/n2w_public

Primary LanguagePython

Convert Numbers In Text To Words By Language

Assumptions

  1. The definition of a string of a valid number is given in base.py
  2. File size should not exceed available memory allowed by OS
  3. The supported number does not exceed 999,999,999,999
  4. At the moment only English is supported

Design and Implementation

  1. Scope(Boundary) of the problem

    • The input is a string of text. The text can be in any natural language. The source of intput can be read from memory, file, network, etc.
    • The output is a string of numbers in words. The words can be in any natural languages.
    • The string of a valid number can be of type int, float, scientific notion, etc. In this version, int is supported.
    • Given target language English, the output is made up of a finite set of number words. Therefore a full enumeration of building words should be provided
  2. Test Setup(TDD cycle)

    the test should start from passing simple common testcases. for instance 0, 1, 10, in order to make sure the project can always pass the test while deleveoping further on.

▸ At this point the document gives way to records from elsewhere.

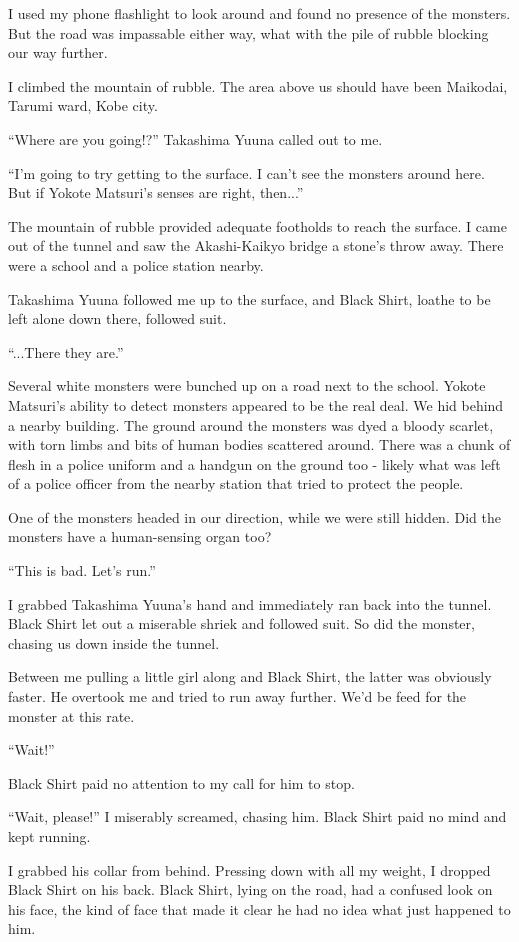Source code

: I used my phone flashlight to look around and found no presence of the monsters. But the road was impassable either way, what with the pile of rubble blocking our way further.

I climbed the mountain of rubble. The area above us should have been Maikodai, Tarumi ward, Kobe city.

``Where are you going!?'' Takashima Yuuna called out to me.

``I'm going to try getting to the surface. I can't see the monsters around here. But if Yokote Matsuri's senses are right, then...''

The mountain of rubble provided adequate footholds to reach the surface. I came out of the tunnel and saw the Akashi-Kaikyo bridge a stone's throw away. There were a school and a police station nearby.

Takashima Yuuna followed me up to the surface, and Black Shirt, loathe to be left alone down there, followed suit.

``...There they are.''

Several white monsters were bunched up on a road next to the school. Yokote Matsuri's ability to detect monsters appeared to be the real deal. We hid behind a nearby building. The ground around the monsters was dyed a bloody scarlet, with torn limbs and bits of human bodies scattered around. There was a chunk of flesh in a police uniform and a handgun on the ground too - likely what was left of a police officer from the nearby station that tried to protect the people.

One of the monsters headed in our direction, while we were still hidden. Did the monsters have a human-sensing organ too?

``This is bad. Let's run.''

I grabbed Takashima Yuuna's hand and immediately ran back into the tunnel. Black Shirt let out a miserable shriek and followed suit. So did the monster, chasing us down inside the tunnel.

Between me pulling a little girl along and Black Shirt, the latter was obviously faster. He overtook me and tried to run away further. We'd be feed for the monster at this rate.

``Wait!''

Black Shirt paid no attention to my call for him to stop.

``Wait, please!'' I miserably screamed, chasing him. Black Shirt paid no mind and kept running.

I grabbed his collar from behind. Pressing down with all my weight, I dropped Black Shirt on his back. Black Shirt, lying on the road, had a confused look on his face, the kind of face that made it clear he had no idea what just happened to him.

In summary, the testsuite should include

    • string of invalid numbers
    • string of unique-spelling numbers
    • string of non-unique-spelling numbers
    • string of mixed of words and numbers
    • string of text of any forms
  3. Top-down approach

    At the beginning of prototyping, I started from identifying objects and defining high level interfaces. In this problem, A generic converter, which handles text parsing and number formatting, and a language specific converter, which handles parsing of unique number string to this language have been identified. By doing so, the project is scalable horizontally at adding more language specific converters while vertically scallable at handling IO, formatting, more number types.

  4. Core algorithm

    Given a valid number
        if type is int
            parse int by 3 digits groups
        if type is float
            parse int by 3 digits groups
            parse decimals
            concat
        if scientific
            pasrse scientific
    

    Given the first iteration, the implementation of integer parsing is delivered. More number types can be added in the following versions.

  5. Future work

    • add network based reader to io utils, add writer to files
    • add more language specific converters
    • add converting function for floats, and scientific notations
    • extend the max number to be supported

Instructions to Run

Project

  1. Install this package by running bin/install.sh
  2. In terminal, you can run n2w by using below command examples.
$ n2w -t 'abc 123'
one hundred and twenty-three
$ n2w -f 'test/test_input.txt'
eleven
twenty-one

Test Suites

Navigate to project root and run pytest

$pytest
=================================== test session starts ====================================
platform darwin -- Python 3.5.0, pytest-5.4.3, py-1.9.0, pluggy-0.13.1
rootdir: /Users/justin/PycharmProjects/n2w
collected 10 items                                                                         

test/test_num2word.py ..........                                                     [100%]

==================================== 10 passed in 0.06s ====================================